Web Services Security and More: The Global XML Web Services Architecture (GXA), Page 4
Referral Statements: WS-Referral
The WS-Referral specification defines the mechanisms by which the message paths specified in WS-Routing can be dynamically discovered. More specifically, it defines mechanisms by which a Web service can insert, delete, and query routing entries in a SOAP router. The WS-Referral specification was released in October 2001 by Microsoft.
The basic unit of WS-Referral is a referral statement, which is an XML-based structure for describing a routing entry along with a set of conditions under which the statement is satisfied. A referral statement contains five parts—among them are:
- A set of SOAP actors for which a statement is intended
- A set of conditions that have to be met for a statement to be satisfied
- A set of SOAP routers that a statement is referring to as part of the delegation
WS-Referral defines a referral statement using a "for-if-go" grammar; that is, "for" the following set of actors, "if" the following conditions are satisfied, then "go" to these SOAP routers.

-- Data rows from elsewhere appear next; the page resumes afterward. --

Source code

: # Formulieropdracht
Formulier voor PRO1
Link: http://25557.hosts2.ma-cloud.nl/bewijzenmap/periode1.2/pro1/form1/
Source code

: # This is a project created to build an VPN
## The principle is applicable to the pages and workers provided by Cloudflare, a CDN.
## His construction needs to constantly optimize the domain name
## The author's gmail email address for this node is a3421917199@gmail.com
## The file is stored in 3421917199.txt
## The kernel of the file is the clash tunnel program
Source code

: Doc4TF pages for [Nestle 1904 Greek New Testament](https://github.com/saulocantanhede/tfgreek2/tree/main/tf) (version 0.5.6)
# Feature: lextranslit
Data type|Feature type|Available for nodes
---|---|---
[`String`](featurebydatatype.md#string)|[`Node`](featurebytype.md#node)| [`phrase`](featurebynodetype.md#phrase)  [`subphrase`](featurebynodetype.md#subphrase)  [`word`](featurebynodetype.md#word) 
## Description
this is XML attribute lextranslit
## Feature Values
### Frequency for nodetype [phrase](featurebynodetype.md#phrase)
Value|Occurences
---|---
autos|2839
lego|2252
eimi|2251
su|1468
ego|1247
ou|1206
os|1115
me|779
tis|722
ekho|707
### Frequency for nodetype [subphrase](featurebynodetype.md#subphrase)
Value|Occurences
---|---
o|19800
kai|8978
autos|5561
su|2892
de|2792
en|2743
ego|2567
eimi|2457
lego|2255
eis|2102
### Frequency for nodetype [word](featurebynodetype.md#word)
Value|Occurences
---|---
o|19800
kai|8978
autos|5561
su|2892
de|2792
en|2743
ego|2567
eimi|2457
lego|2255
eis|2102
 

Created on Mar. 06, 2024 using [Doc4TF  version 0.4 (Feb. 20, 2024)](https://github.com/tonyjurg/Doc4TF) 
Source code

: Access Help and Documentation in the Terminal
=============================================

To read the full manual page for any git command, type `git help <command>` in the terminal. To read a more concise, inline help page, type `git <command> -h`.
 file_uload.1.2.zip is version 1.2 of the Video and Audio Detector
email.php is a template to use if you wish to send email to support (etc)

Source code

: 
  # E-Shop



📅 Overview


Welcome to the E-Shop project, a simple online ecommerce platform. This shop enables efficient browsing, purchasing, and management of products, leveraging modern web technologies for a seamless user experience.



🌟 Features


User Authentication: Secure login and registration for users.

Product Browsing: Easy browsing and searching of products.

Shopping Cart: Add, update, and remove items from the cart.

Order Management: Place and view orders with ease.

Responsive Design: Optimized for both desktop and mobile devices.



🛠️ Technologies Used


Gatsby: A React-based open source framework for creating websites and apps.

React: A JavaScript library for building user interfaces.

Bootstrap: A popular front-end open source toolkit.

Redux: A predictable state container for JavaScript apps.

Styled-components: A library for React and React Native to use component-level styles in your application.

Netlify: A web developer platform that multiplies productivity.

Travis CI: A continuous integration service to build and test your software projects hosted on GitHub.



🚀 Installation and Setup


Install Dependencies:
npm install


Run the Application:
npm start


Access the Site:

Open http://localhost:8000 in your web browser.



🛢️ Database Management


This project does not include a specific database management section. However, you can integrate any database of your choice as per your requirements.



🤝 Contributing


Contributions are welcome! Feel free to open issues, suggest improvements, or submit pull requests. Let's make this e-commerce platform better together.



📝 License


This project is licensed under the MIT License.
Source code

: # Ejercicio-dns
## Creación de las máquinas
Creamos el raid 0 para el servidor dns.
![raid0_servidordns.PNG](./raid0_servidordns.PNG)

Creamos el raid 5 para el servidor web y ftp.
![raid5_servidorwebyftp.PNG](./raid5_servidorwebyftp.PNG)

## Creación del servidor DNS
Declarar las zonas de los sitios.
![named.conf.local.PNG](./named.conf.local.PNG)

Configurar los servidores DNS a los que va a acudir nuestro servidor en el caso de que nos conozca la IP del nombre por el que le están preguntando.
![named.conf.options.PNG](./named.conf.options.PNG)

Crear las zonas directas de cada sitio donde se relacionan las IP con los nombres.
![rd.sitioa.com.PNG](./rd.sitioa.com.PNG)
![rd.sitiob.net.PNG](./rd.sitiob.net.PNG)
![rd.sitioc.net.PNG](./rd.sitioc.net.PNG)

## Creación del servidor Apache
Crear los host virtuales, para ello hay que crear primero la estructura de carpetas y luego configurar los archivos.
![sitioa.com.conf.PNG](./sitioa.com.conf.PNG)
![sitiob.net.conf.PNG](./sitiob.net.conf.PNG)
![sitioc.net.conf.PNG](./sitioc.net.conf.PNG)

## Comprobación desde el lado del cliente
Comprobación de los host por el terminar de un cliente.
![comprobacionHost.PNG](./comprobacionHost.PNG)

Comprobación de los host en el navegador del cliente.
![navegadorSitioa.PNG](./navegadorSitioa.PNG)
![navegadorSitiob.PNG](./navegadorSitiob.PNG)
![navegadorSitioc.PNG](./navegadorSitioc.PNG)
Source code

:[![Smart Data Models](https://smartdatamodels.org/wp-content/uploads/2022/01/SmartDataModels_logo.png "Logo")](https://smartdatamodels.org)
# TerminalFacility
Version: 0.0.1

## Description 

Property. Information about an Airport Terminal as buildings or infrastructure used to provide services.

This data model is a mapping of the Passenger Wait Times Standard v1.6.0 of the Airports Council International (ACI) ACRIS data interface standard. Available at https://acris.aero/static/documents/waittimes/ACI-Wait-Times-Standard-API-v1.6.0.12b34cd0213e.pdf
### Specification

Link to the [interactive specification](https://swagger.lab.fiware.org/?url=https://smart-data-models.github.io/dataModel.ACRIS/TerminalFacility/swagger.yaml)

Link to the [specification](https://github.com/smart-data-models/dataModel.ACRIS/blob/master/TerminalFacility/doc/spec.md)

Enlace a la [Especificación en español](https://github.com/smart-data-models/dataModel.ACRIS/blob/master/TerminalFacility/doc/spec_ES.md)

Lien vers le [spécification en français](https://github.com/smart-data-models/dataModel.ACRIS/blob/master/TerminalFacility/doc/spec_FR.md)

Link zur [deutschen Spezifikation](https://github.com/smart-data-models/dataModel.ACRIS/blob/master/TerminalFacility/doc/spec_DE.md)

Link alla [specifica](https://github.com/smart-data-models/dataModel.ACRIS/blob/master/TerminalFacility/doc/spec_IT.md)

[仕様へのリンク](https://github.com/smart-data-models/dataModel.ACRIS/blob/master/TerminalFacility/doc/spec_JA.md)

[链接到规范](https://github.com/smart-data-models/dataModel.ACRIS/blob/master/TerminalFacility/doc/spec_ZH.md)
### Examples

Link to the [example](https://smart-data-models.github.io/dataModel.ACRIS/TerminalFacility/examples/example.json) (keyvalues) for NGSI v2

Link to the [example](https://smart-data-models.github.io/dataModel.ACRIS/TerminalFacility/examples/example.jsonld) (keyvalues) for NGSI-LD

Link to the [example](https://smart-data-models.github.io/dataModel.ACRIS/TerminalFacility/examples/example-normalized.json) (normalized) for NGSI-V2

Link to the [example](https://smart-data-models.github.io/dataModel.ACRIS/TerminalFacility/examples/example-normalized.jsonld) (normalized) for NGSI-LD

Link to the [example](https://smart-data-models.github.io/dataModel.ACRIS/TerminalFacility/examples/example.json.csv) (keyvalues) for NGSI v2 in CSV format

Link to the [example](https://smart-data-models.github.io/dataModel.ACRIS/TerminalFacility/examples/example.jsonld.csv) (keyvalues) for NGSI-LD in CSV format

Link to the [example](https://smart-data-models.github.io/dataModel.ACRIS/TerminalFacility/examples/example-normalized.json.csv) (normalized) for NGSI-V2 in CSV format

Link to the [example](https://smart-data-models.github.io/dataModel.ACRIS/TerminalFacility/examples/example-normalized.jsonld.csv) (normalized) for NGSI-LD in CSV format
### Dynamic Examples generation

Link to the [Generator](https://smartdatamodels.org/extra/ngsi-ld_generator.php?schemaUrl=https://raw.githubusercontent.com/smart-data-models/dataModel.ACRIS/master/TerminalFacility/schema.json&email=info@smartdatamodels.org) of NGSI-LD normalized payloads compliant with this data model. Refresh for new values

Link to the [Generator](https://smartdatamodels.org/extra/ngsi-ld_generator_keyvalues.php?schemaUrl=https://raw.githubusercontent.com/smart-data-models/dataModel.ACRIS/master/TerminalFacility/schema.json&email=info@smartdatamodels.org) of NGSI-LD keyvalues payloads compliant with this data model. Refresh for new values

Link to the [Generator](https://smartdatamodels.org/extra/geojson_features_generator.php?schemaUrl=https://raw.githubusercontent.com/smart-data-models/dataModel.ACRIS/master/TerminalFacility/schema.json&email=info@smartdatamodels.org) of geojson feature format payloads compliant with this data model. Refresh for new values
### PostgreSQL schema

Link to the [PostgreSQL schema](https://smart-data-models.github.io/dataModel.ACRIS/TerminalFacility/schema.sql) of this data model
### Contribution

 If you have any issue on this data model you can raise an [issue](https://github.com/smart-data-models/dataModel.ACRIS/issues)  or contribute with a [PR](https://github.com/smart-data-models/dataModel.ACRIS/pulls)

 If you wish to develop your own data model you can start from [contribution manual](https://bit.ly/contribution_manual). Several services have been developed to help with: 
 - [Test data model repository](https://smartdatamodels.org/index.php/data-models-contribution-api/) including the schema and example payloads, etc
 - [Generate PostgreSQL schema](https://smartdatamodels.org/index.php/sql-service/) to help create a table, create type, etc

XML Example: Referral Statement
An example of a referral statement is as follows:
<r:ref> <r:for> <r:prefix>soap://a.org</r:prefix> </r:for> <r:i> <r:ttl>43200000</r:ttl> </r:if> <r:go> <r:via>soap://b.org</r:via> </r:go> <r:refId>uuid:09233523-345b-4351-b623-5dsf35sgs5d6</r:refId> </r:ref>
In the above example, the <r:prefix> element means that any SOAP node beginning with the contained URI is considered to be a match for the referral. The <r:ttl> element denotes "time to live"—that is, it sets a "time to live" limit on the availability of a referral. The value of this element above (43200000) is the number of milliseconds, which equates to 12 hours. Therefore, the entire statement would be read as follows: "for all SOAP nodes that begin with the URI soap://a.org, if this referral is less than 12 hours old, then go to soap://b.org".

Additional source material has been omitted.